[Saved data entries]
⁂
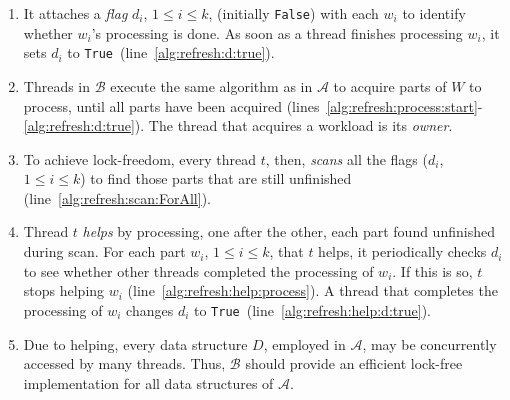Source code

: \documentclass[a4paper,11pt,twoside,openany]{book}
\newcommand{\True}{\mbox{\texttt{True}}}
\newcommand{\False}{\mbox{\texttt{False}}}
\begin{document}
\newpage

\begin{enumerate}
    \item It attaches a {\em flag} $d_i$, $1 \leq i \leq k$, (initially \False)  
    with each $w_i$ to identify whether $w_i$'s processing is done.  
    As soon as a thread finishes processing $w_i$, it sets $d_i$ to \True\ (line~\ref{alg:refresh:d:true}).  

    \item Threads in $\mathcal{B}$ execute the same algorithm as in $\mathcal{A}$ to acquire parts of $W$ to process,  
    until all parts have been acquired (lines~\ref{alg:refresh:process:start}-\ref{alg:refresh:d:true}).  
    The thread that acquires a workload is its {\em owner}.  

    \item To achieve lock-freedom, every thread $t$, then, {\em scans} all the flags ($d_i$, $1 \leq i \leq k$)  
    to find those parts that are still unfinished (line~\ref{alg:refresh:scan:ForAll}).  

    \item Thread $t$ {\em helps} by processing, one after the other, each part found unfinished during scan.  
    For each part $w_i$, $1 \leq i \leq k$, that $t$ helps, it periodically checks $d_i$  
    to see whether other threads completed the processing of $w_i$. If this is so,  
    $t$ stops helping $w_i$ (line~\ref{alg:refresh:help:process}).  
    A thread that completes the processing of $w_i$ changes $d_i$ to \True\ (line~\ref{alg:refresh:help:d:true}).  

    \item Due to helping, every data structure $D$, employed in $\mathcal{A}$, may be  
    concurrently accessed by many threads. Thus, $\mathcal{B}$ should provide an efficient  
    lock-free implementation for all data structures of $\mathcal{A}$.  
\end{enumerate}
\end{document}
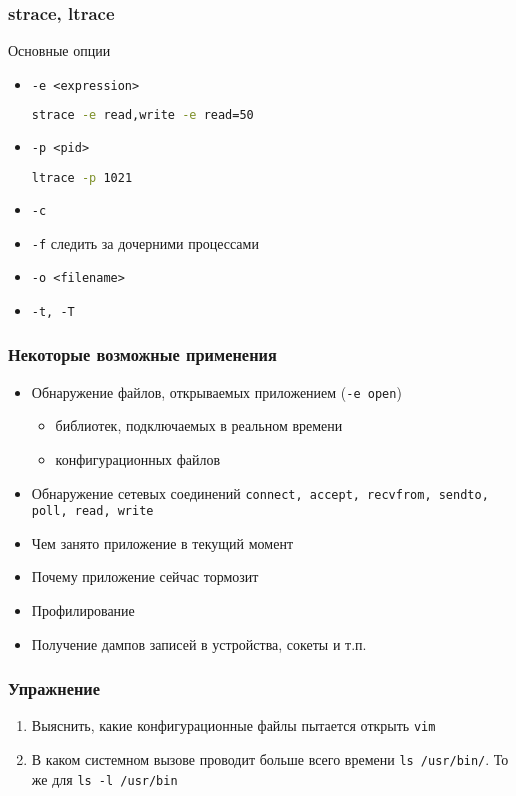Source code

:\begin{frame}[fragile]
  \frametitle{strace, ltrace}
  \begin{center}
   Основные опции 
  \end{center}
  \begin{itemize}
   \item \texttt{-e <expression>}
\begin{lstlisting}[language=sh]
  strace -e read,write -e read=50 
\end{lstlisting}
   \item \texttt{-p <pid>}
\begin{lstlisting}[language=sh]
  ltrace -p 1021
\end{lstlisting}
   \item \texttt{-c}
   \item \texttt{-f} следить за дочерними процессами
   \item \texttt{-o <filename>}
   \item \texttt{-t, -T}
  \end{itemize}
\end{frame}

\begin{frame}
 \frametitle{Некоторые возможные применения}
 \begin{itemize}
  \item Обнаружение файлов, открываемых приложением (\texttt{-e open})
    \begin{itemize}
      \item библиотек, подключаемых в реальном времени
      \item конфигурационных файлов
    \end{itemize}
   \item Обнаружение сетевых соединений \texttt{connect, accept, recvfrom, sendto, poll, read, write} 
   \item Чем занято приложение в текущий момент
   \item Почему приложение сейчас тормозит
   \item Профилирование
   \item Получение дампов записей в устройства, сокеты и т.п.
 \end{itemize}
\end{frame}

\begin{frame}
 \frametitle{Упражнение}
 \begin{enumerate}
   \item Выяснить, какие конфигурационные файлы пытается открыть \texttt{vim}
   \item В каком системном вызове проводит больше всего времени \texttt{ls /usr/bin/}. То же для \texttt{ls -l /usr/bin}
 \end{enumerate}
\end{frame}
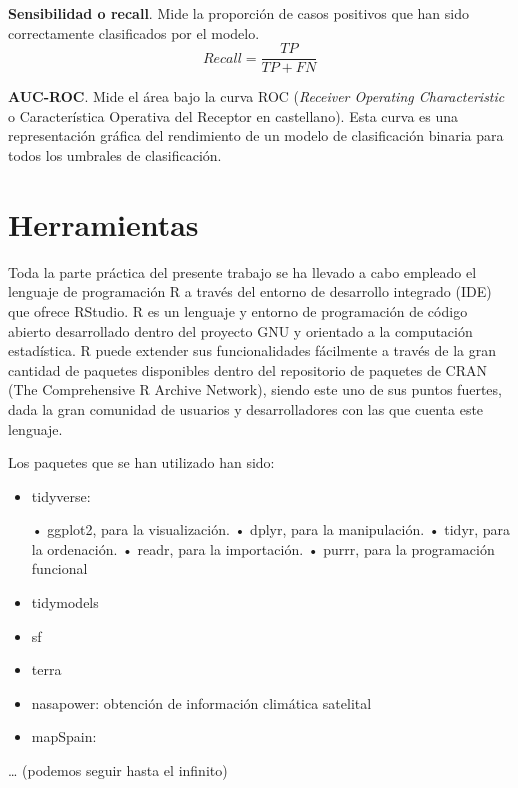 \documentclass[12pt,a4paper,]{book}
\def\ifprincipal{} %
\numberwithin{dummy}{section}
\theoremstyle{ocrenumbox}
\theoremstyle{blacknumex}
\theoremstyle{blacknumbox}
\theoremstyle{ocrenum}
\theoremstyle{ocrenum}
\begin{document}
\textbf{Sensibilidad o recall}. Mide la proporción de casos positivos
que han sido correctamente clasificados por el modelo.
\[ Recall = \frac{TP}{TP + FN}\]

\textbf{AUC-ROC}. Mide el área bajo la curva ROC (\emph{Receiver
Operating Characteristic} o Característica Operativa del Receptor en
castellano). Esta curva es una representación gráfica del rendimiento de
un modelo de clasificación binaria para todos los umbrales de
clasificación.

\hypertarget{herramientas}{%
\section{Herramientas}\label{herramientas}}

Toda la parte práctica del presente trabajo se ha llevado a cabo
empleado el lenguaje de programación R a través del entorno de
desarrollo integrado (IDE) que ofrece RStudio. R es un lenguaje y
entorno de programación de código abierto desarrollado dentro del
proyecto GNU y orientado a la computación estadística. R puede extender
sus funcionalidades fácilmente a través de la gran cantidad de paquetes
disponibles dentro del repositorio de paquetes de CRAN (The
Comprehensive R Archive Network), siendo este uno de sus puntos fuertes,
dada la gran comunidad de usuarios y desarrolladores con las que cuenta
este lenguaje.

Los paquetes que se han utilizado han sido:

\begin{itemize}
\item
  tidyverse:

  • ggplot2, para la visualización. • dplyr, para la manipulación. •
  tidyr, para la ordenación. • readr, para la importación. • purrr, para
  la programación funcional
\item
  tidymodels
\item
  sf
\item
  terra
\item
  nasapower: obtención de información climática satelital
\item
  mapSpain:
\end{itemize}

\ldots{} (podemos seguir hasta el infinito)

\FloatBarrier

\ifdefined\ifprincipal
\else
\setlength{\parindent}{1em}
\pagestyle{fancy}
\setcounter{tocdepth}{4}
\tableofcontents

\fi
\end{document}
⁂
*Task description*.
Write down every line of the data above that includes the string "sido".

*Answer to this exercise*.
que han sido correctamente clasificados por el modelo.
Los paquetes que se han utilizado han sido:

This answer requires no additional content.